*** Opening Input for this task ***

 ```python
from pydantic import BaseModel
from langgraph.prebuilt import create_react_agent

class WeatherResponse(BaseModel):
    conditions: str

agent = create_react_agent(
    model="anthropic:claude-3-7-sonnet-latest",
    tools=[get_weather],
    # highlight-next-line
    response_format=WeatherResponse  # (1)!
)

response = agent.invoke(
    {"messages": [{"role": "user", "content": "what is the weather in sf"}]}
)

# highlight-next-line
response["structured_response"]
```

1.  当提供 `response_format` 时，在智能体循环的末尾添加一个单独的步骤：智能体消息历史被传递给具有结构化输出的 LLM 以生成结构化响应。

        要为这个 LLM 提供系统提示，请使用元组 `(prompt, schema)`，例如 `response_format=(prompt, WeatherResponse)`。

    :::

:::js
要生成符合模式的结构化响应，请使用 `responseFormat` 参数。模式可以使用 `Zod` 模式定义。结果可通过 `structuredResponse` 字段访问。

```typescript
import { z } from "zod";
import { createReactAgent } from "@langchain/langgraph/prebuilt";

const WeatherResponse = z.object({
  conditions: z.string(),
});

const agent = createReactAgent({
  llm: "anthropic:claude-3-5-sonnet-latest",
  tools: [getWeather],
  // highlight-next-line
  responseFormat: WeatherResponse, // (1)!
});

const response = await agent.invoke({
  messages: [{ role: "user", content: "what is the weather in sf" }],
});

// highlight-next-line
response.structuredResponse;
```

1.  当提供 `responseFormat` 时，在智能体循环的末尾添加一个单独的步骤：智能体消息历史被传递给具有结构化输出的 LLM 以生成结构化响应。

*** Closing Input for this task ***

• Directions for this task: In the records above, how many lines include "claude"? Reply only with the number.

• Your response: 2